(Document images with source code)

:::::

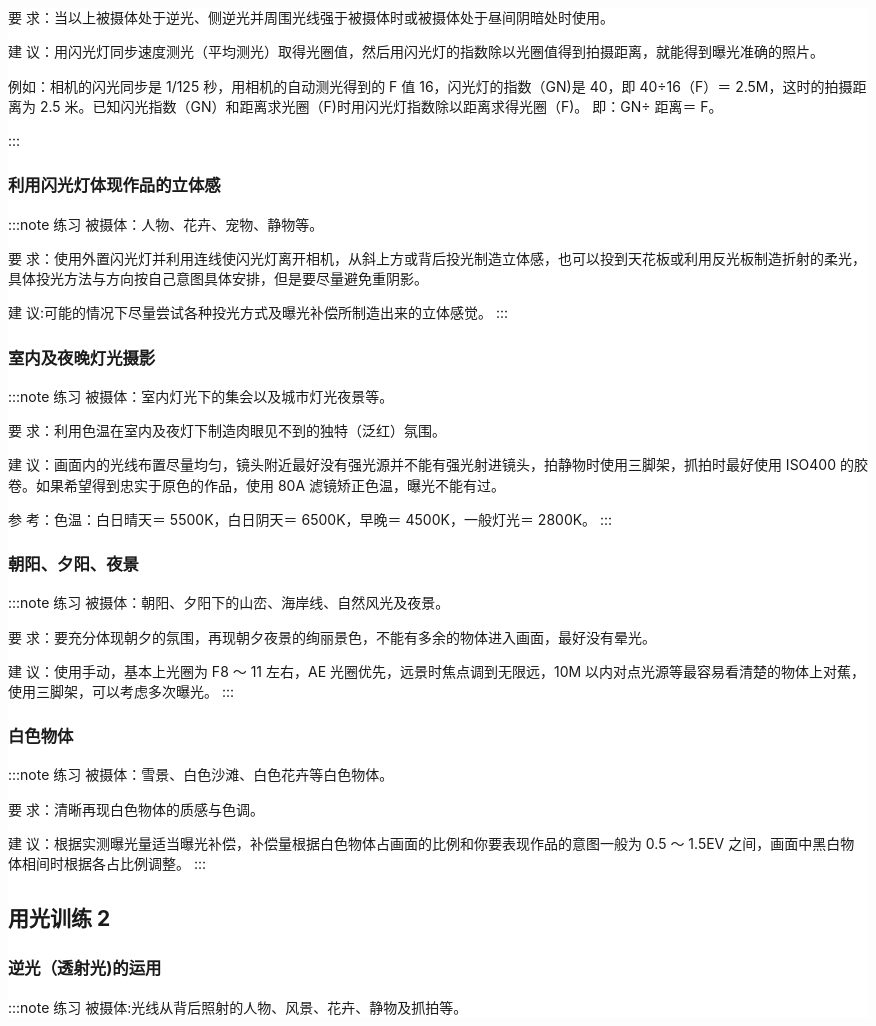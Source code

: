 要 求：当以上被摄体处于逆光、侧逆光并周围光线强于被摄体时或被摄体处于昼间阴暗处时使用。

建 议：用闪光灯同步速度测光（平均测光）取得光圈值，然后用闪光灯的指数除以光圈值得到拍摄距离，就能得到曝光准确的照片。

例如：相机的闪光同步是 1/125 秒，用相机的自动测光得到的 F 值 16，闪光灯的指数（GN)是 40，即 40÷16（F）＝ 2.5M，这时的拍摄距离为 2.5 米。已知闪光指数（GN）和距离求光圈（F)时用闪光灯指数除以距离求得光圈（F)。 即：GN÷ 距离＝ F。

:::

### 利用闪光灯体现作品的立体感

:::note 练习
被摄体：人物、花卉、宠物、静物等。

要 求：使用外置闪光灯并利用连线使闪光灯离开相机，从斜上方或背后投光制造立体感，也可以投到天花板或利用反光板制造折射的柔光，具体投光方法与方向按自己意图具体安排，但是要尽量避免重阴影。

建 议:可能的情况下尽量尝试各种投光方式及曝光补偿所制造出来的立体感觉。
:::

### 室内及夜晚灯光摄影

:::note 练习
被摄体：室内灯光下的集会以及城市灯光夜景等。

要 求：利用色温在室内及夜灯下制造肉眼见不到的独特（泛红）氛围。

建 议：画面内的光线布置尽量均匀，镜头附近最好没有强光源并不能有强光射进镜头，拍静物时使用三脚架，抓拍时最好使用 ISO400 的胶卷。如果希望得到忠实于原色的作品，使用 80A 滤镜矫正色温，曝光不能有过。

参 考：色温：白日晴天＝ 5500K，白日阴天＝ 6500K，早晚＝ 4500K，一般灯光＝ 2800K。
:::

### 朝阳、夕阳、夜景

:::note 练习
被摄体：朝阳、夕阳下的山峦、海岸线、自然风光及夜景。

要 求：要充分体现朝夕的氛围，再现朝夕夜景的绚丽景色，不能有多余的物体进入画面，最好没有晕光。

建 议：使用手动，基本上光圈为 F8 ～ 11 左右，AE 光圈优先，远景时焦点调到无限远，10M 以内对点光源等最容易看清楚的物体上对蕉，使用三脚架，可以考虑多次曝光。
:::

### 白色物体

:::note 练习
被摄体：雪景、白色沙滩、白色花卉等白色物体。

要 求：清晰再现白色物体的质感与色调。

建 议：根据实测曝光量适当曝光补偿，补偿量根据白色物体占画面的比例和你要表现作品的意图一般为 0.5 ～ 1.5EV 之间，画面中黑白物体相间时根据各占比例调整。
:::

## 用光训练 2

### 逆光（透射光)的运用

:::note 练习
被摄体:光线从背后照射的人物、风景、花卉、静物及抓拍等。
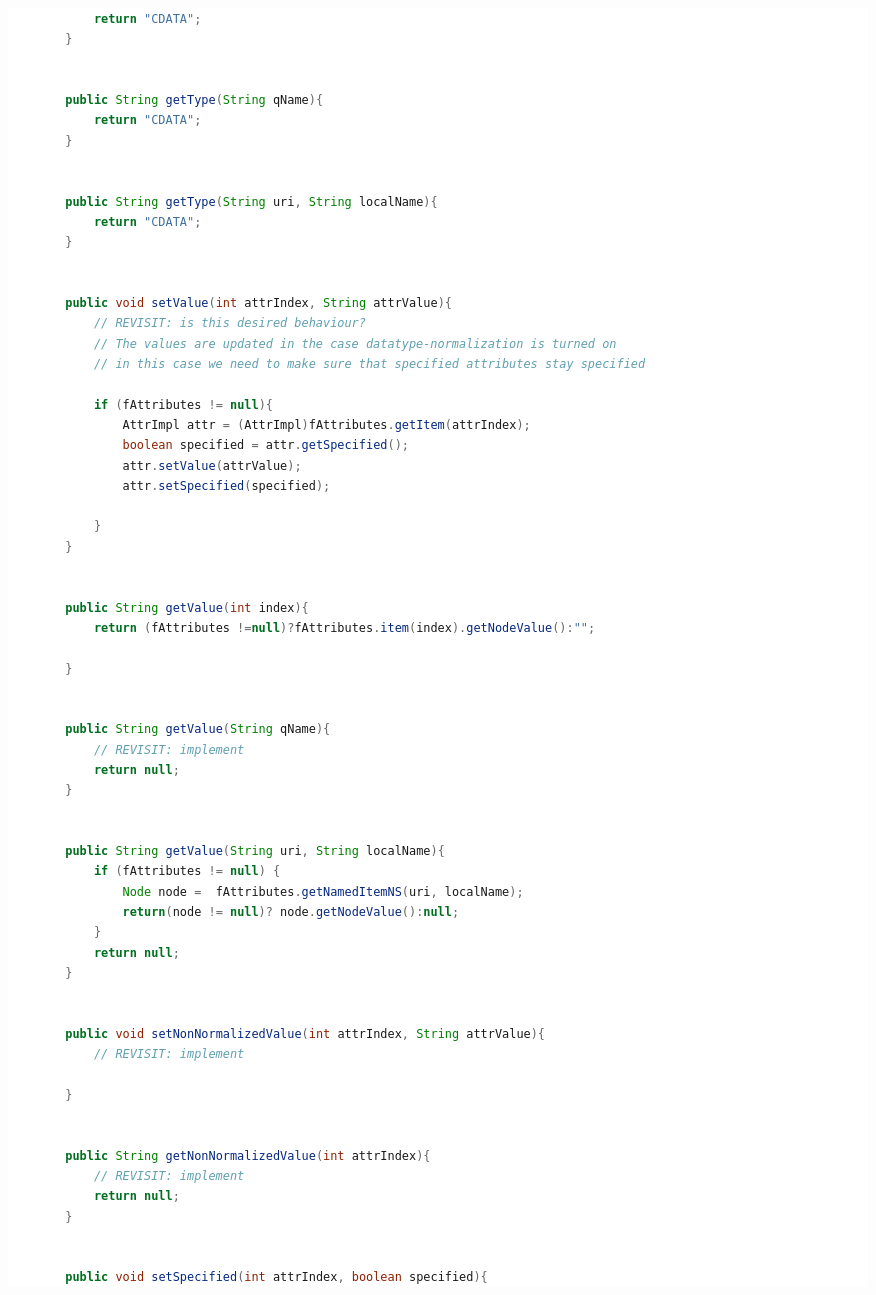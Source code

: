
 ```java
            return "CDATA";
        }


        public String getType(String qName){
            return "CDATA";
        }


        public String getType(String uri, String localName){
            return "CDATA";
        }


        public void setValue(int attrIndex, String attrValue){
            // REVISIT: is this desired behaviour? 
            // The values are updated in the case datatype-normalization is turned on
            // in this case we need to make sure that specified attributes stay specified
            
            if (fAttributes != null){
                AttrImpl attr = (AttrImpl)fAttributes.getItem(attrIndex);
                boolean specified = attr.getSpecified();
                attr.setValue(attrValue);
                attr.setSpecified(specified);
            
            }
        }


        public String getValue(int index){
            return (fAttributes !=null)?fAttributes.item(index).getNodeValue():"";

        }


        public String getValue(String qName){
            // REVISIT: implement
            return null;
        }


        public String getValue(String uri, String localName){ 
            if (fAttributes != null) {
                Node node =  fAttributes.getNamedItemNS(uri, localName);
                return(node != null)? node.getNodeValue():null;
            }
            return null;
        }


        public void setNonNormalizedValue(int attrIndex, String attrValue){
            // REVISIT: implement

        }


        public String getNonNormalizedValue(int attrIndex){
            // REVISIT: implement
            return null;
        }


        public void setSpecified(int attrIndex, boolean specified){
```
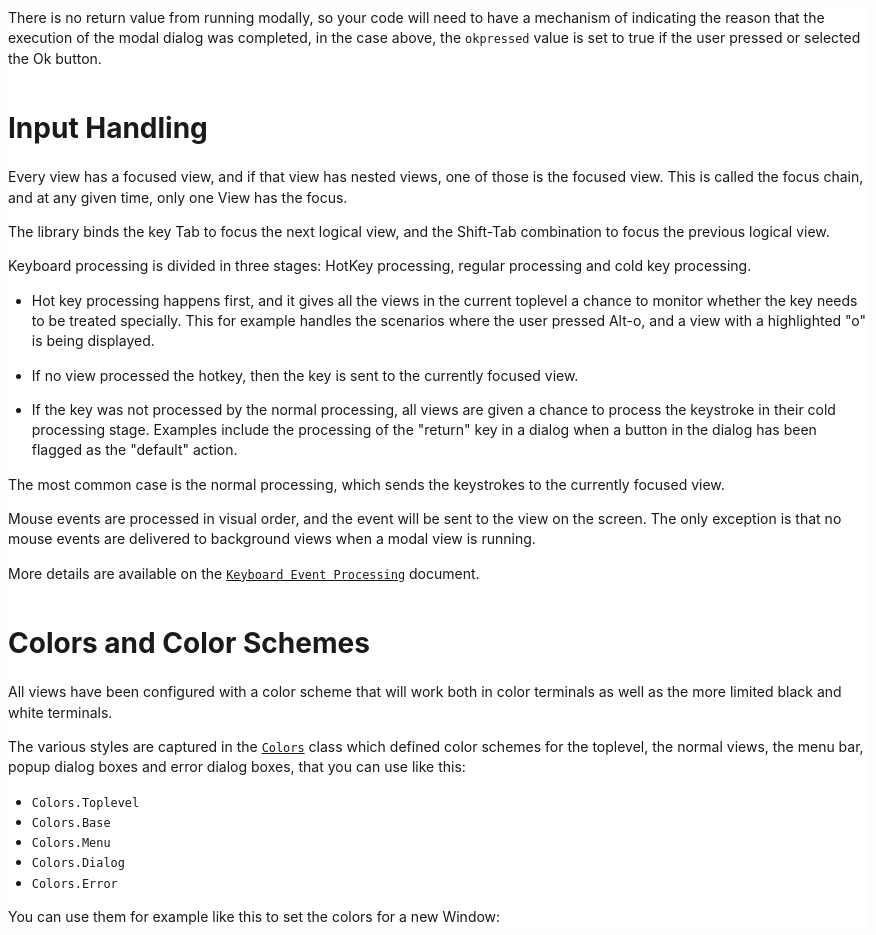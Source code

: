 There is no return value from running modally, so your code will need to have a mechanism
of indicating the reason that the execution of the modal dialog was completed, in the 
case above, the `okpressed` value is set to true if the user pressed or selected the Ok button.

Input Handling
==============

Every view has a focused view, and if that view has nested views, one of those is 
the focused view. This is called the focus chain, and at any given time, only one
View has the focus. 

The library binds the key Tab to focus the next logical view,
and the Shift-Tab combination to focus the previous logical view. 

Keyboard processing is divided in three stages: HotKey processing, regular processing and
cold key processing. 

* Hot key processing happens first, and it gives all the views in the current
  toplevel a chance to monitor whether the key needs to be treated specially. This
  for example handles the scenarios where the user pressed Alt-o, and a view with a 
  highlighted "o" is being displayed.

* If no view processed the hotkey, then the key is sent to the currently focused
  view.

* If the key was not processed by the normal processing, all views are given 
  a chance to process the keystroke in their cold processing stage. Examples
  include the processing of the "return" key in a dialog when a button in the
  dialog has been flagged as the "default" action.

The most common case is the normal processing, which sends the keystrokes to the
currently focused view.

Mouse events are processed in visual order, and the event will be sent to the
view on the screen. The only exception is that no mouse events are delivered
to background views when a modal view is running. 

More details are available on the [`Keyboard Event Processing`](keyboard.md) document.

Colors and Color Schemes
========================

All views have been configured with a color scheme that will work both in color
terminals as well as the more limited black and white terminals. 

The various styles are captured in the [`Colors`](~/api/Terminal.Gui/Terminal.Gui.Colors.yml) class which defined color schemes for
the toplevel, the normal views, the menu bar, popup dialog boxes and error dialog boxes, that you can use like this:

* `Colors.Toplevel`
* `Colors.Base`
* `Colors.Menu`
* `Colors.Dialog`
* `Colors.Error`

You can use them for example like this to set the colors for a new Window:
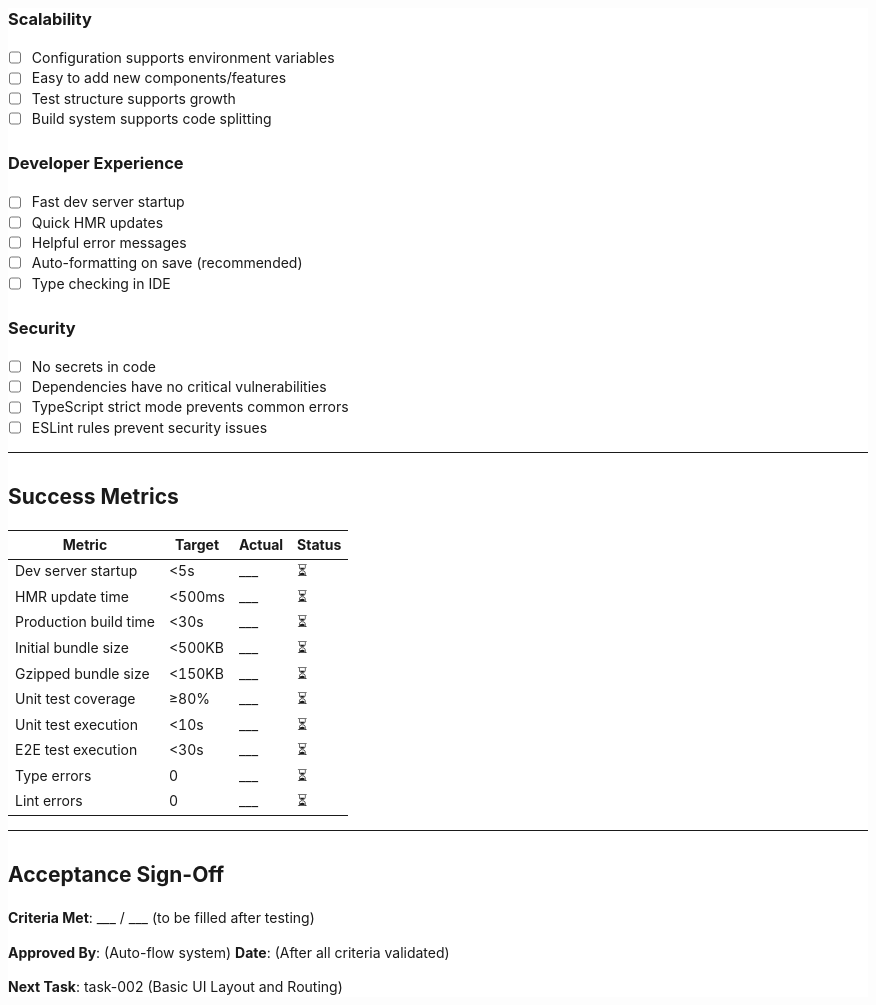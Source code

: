 ### Scalability
- [ ] Configuration supports environment variables
- [ ] Easy to add new components/features
- [ ] Test structure supports growth
- [ ] Build system supports code splitting

### Developer Experience
- [ ] Fast dev server startup
- [ ] Quick HMR updates
- [ ] Helpful error messages
- [ ] Auto-formatting on save (recommended)
- [ ] Type checking in IDE

### Security
- [ ] No secrets in code
- [ ] Dependencies have no critical vulnerabilities
- [ ] TypeScript strict mode prevents common errors
- [ ] ESLint rules prevent security issues

---

## Success Metrics

| Metric | Target | Actual | Status |
|--------|--------|--------|--------|
| Dev server startup | <5s | ___ | ⏳ |
| HMR update time | <500ms | ___ | ⏳ |
| Production build time | <30s | ___ | ⏳ |
| Initial bundle size | <500KB | ___ | ⏳ |
| Gzipped bundle size | <150KB | ___ | ⏳ |
| Unit test coverage | ≥80% | ___ | ⏳ |
| Unit test execution | <10s | ___ | ⏳ |
| E2E test execution | <30s | ___ | ⏳ |
| Type errors | 0 | ___ | ⏳ |
| Lint errors | 0 | ___ | ⏳ |

---

## Acceptance Sign-Off

**Criteria Met**: ___ / ___ (to be filled after testing)

**Approved By**: (Auto-flow system)
**Date**: (After all criteria validated)

**Next Task**: task-002 (Basic UI Layout and Routing)
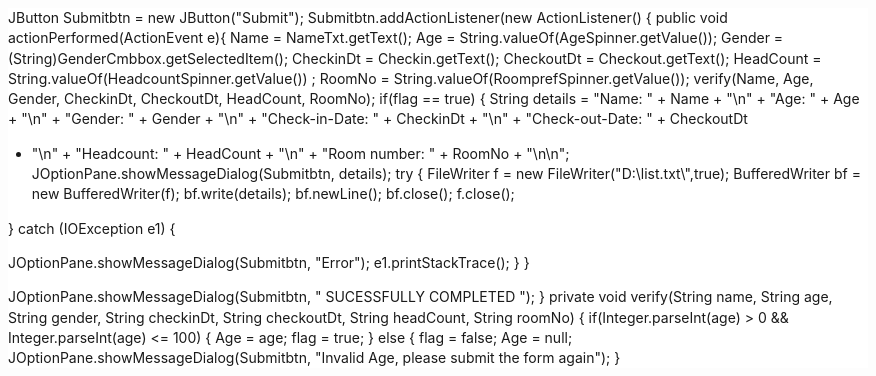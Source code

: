 JButton Submitbtn = new JButton("Submit"); 
 Submitbtn.addActionListener(new ActionListener() { 
 public void actionPerformed(ActionEvent e){ 
 Name = NameTxt.getText(); 
 Age = String.valueOf(AgeSpinner.getValue()); 
 Gender = 
(String)GenderCmbbox.getSelectedItem(); 
 CheckinDt = Checkin.getText(); 
 CheckoutDt = Checkout.getText(); 
 HeadCount = 
String.valueOf(HeadcountSpinner.getValue()) ; 
 RoomNo = 
String.valueOf(RoomprefSpinner.getValue()); 
 verify(Name, Age, Gender, CheckinDt, CheckoutDt, 
HeadCount, RoomNo); 
 if(flag == true) { 
 String details = "Name: " + Name + "\n" + 
 "Age: " + Age + "\n" + 
 "Gender: " + Gender + "\n" + 
 "Check-in-Date: " + CheckinDt + 
"\n" + 
 "Check-out-Date: " + CheckoutDt
+ "\n" + 
 "Headcount: " + HeadCount + 
"\n" + 
 "Room number: " + RoomNo + 
"\n\n"; 
 JOptionPane.showMessageDialog(Submitbtn, 
details); 
 try { 
 FileWriter f = new
FileWriter("D:\\list.txt\\",true); 
 BufferedWriter bf = new
BufferedWriter(f); 
 bf.write(details); 
bf.newLine(); 
bf.close(); 
f.close(); 
 
 } catch (IOException e1) { 
 
 JOptionPane.showMessageDialog(Submitbtn, "Error"); 
 e1.printStackTrace(); 
 } 
 } 
 
 
 JOptionPane.showMessageDialog(Submitbtn, " SUCESSFULLY 
COMPLETED "); 
 } 
 private void verify(String name, String age, String 
gender, String checkinDt, String checkoutDt, 
 String headCount, String roomNo) { 
 if(Integer.parseInt(age) > 0 && 
Integer.parseInt(age) <= 100) { 
 Age = age; 
flag = true; 
 } 
 else { 
 flag = false; 
Age = null; 
 JOptionPane.showMessageDialog(Submitbtn, 
"Invalid Age, please submit the form again"); 
 } 
 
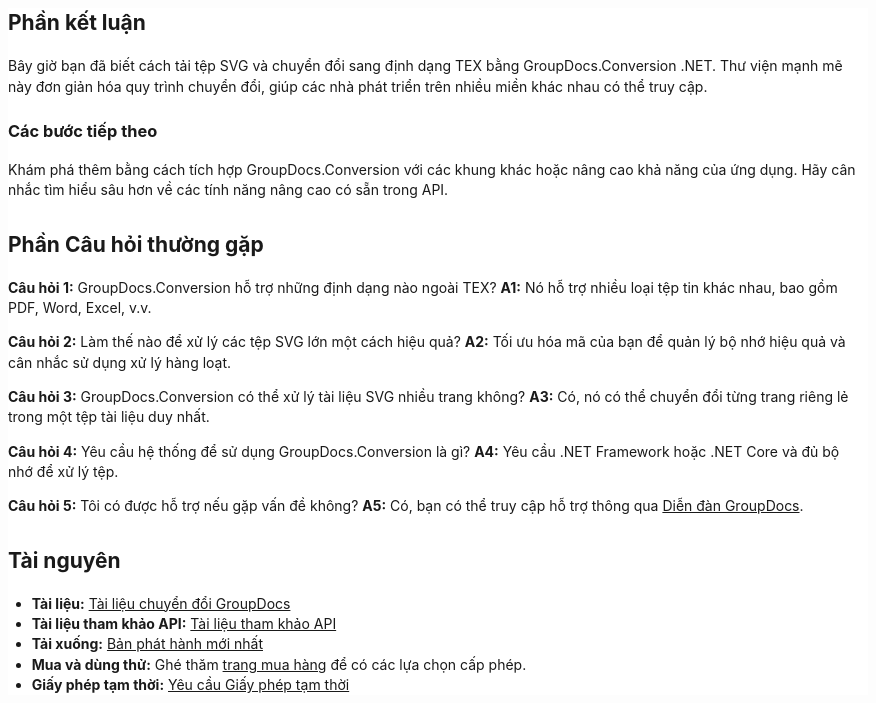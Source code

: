 ## Phần kết luận
Bây giờ bạn đã biết cách tải tệp SVG và chuyển đổi sang định dạng TEX bằng GroupDocs.Conversion .NET. Thư viện mạnh mẽ này đơn giản hóa quy trình chuyển đổi, giúp các nhà phát triển trên nhiều miền khác nhau có thể truy cập.

### Các bước tiếp theo
Khám phá thêm bằng cách tích hợp GroupDocs.Conversion với các khung khác hoặc nâng cao khả năng của ứng dụng. Hãy cân nhắc tìm hiểu sâu hơn về các tính năng nâng cao có sẵn trong API.

## Phần Câu hỏi thường gặp
**Câu hỏi 1:** GroupDocs.Conversion hỗ trợ những định dạng nào ngoài TEX?
**A1:** Nó hỗ trợ nhiều loại tệp tin khác nhau, bao gồm PDF, Word, Excel, v.v.

**Câu hỏi 2:** Làm thế nào để xử lý các tệp SVG lớn một cách hiệu quả?
**A2:** Tối ưu hóa mã của bạn để quản lý bộ nhớ hiệu quả và cân nhắc sử dụng xử lý hàng loạt.

**Câu hỏi 3:** GroupDocs.Conversion có thể xử lý tài liệu SVG nhiều trang không?
**A3:** Có, nó có thể chuyển đổi từng trang riêng lẻ trong một tệp tài liệu duy nhất.

**Câu hỏi 4:** Yêu cầu hệ thống để sử dụng GroupDocs.Conversion là gì?
**A4:** Yêu cầu .NET Framework hoặc .NET Core và đủ bộ nhớ để xử lý tệp.

**Câu hỏi 5:** Tôi có được hỗ trợ nếu gặp vấn đề không?
**A5:** Có, bạn có thể truy cập hỗ trợ thông qua [Diễn đàn GroupDocs](https://forum.groupdocs.com/c/conversion/10).

## Tài nguyên
- **Tài liệu:** [Tài liệu chuyển đổi GroupDocs](https://docs.groupdocs.com/conversion/net/)
- **Tài liệu tham khảo API:** [Tài liệu tham khảo API](https://reference.groupdocs.com/conversion/net/)
- **Tải xuống:** [Bản phát hành mới nhất](https://releases.groupdocs.com/conversion/net/)
- **Mua và dùng thử:** Ghé thăm [trang mua hàng](https://purchase.groupdocs.com/buy) để có các lựa chọn cấp phép.
- **Giấy phép tạm thời:** [Yêu cầu Giấy phép tạm thời](https://purchase.groupdocs.com/temporary-license/)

:::::

### WHAT YOU HAVE TO DO
Each line that contains the string "nhất" should be copied from the data above.

### EXERCISE ANSWER
**A3:** Có, nó có thể chuyển đổi từng trang riêng lẻ trong một tệp tài liệu duy nhất.
- **Tải xuống:** [Bản phát hành mới nhất](https://releases.groupdocs.com/conversion/net/)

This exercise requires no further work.